→ TASK GOAL
Copy out each line of the data that contains "AoiClient".

Top of SOURCE DATA

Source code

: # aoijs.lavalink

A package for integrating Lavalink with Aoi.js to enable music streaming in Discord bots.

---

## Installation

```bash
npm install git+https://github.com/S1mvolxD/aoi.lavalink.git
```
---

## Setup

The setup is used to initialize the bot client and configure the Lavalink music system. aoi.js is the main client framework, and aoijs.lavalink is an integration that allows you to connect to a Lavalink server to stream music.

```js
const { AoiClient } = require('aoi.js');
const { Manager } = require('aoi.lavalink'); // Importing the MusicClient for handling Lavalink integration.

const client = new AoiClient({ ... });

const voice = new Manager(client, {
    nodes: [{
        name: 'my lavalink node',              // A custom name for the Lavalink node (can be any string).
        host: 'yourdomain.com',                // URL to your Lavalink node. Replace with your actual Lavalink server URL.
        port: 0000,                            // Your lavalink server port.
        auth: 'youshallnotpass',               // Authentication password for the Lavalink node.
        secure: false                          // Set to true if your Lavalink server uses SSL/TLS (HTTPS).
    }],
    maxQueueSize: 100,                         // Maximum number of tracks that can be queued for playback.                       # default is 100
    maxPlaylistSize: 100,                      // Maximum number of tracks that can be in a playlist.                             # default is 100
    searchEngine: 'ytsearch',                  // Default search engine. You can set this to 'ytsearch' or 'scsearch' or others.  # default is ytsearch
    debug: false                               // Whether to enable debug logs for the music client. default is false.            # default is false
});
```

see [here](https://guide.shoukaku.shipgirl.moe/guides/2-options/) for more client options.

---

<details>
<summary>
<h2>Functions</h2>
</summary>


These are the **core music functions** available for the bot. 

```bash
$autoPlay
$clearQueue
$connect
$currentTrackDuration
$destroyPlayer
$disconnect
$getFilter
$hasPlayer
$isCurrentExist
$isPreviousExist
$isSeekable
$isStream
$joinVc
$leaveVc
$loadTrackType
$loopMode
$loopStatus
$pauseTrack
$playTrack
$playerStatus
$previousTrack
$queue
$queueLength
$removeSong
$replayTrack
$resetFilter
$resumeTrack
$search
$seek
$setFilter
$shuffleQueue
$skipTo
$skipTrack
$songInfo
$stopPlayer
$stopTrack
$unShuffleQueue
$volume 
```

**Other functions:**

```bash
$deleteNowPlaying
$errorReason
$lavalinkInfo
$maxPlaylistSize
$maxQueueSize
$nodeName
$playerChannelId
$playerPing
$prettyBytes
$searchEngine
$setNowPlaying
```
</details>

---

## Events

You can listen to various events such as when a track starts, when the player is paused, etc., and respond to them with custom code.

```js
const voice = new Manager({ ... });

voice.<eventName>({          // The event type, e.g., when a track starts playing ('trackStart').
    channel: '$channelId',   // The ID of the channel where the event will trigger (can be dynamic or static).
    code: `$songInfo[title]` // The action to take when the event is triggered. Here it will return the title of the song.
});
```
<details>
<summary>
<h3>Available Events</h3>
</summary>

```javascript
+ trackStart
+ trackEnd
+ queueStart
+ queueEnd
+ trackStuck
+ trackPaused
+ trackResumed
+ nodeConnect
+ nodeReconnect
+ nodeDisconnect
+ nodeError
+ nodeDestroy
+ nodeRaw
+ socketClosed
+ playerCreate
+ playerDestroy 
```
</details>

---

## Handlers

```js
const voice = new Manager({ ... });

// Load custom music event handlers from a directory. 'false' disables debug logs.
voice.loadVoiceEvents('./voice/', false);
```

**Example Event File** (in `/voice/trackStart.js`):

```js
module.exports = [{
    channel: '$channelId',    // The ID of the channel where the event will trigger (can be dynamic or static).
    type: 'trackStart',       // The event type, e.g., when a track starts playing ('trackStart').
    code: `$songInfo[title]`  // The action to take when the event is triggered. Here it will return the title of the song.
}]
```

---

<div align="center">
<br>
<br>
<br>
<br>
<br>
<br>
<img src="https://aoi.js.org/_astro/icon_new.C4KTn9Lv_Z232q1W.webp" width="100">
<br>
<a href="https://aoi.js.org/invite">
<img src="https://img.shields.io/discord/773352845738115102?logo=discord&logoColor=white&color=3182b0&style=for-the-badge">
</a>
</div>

Bottom of SOURCE DATA

→ EXERCISE RESULT
const { AoiClient } = require('aoi.js');
const client = new AoiClient({ ... });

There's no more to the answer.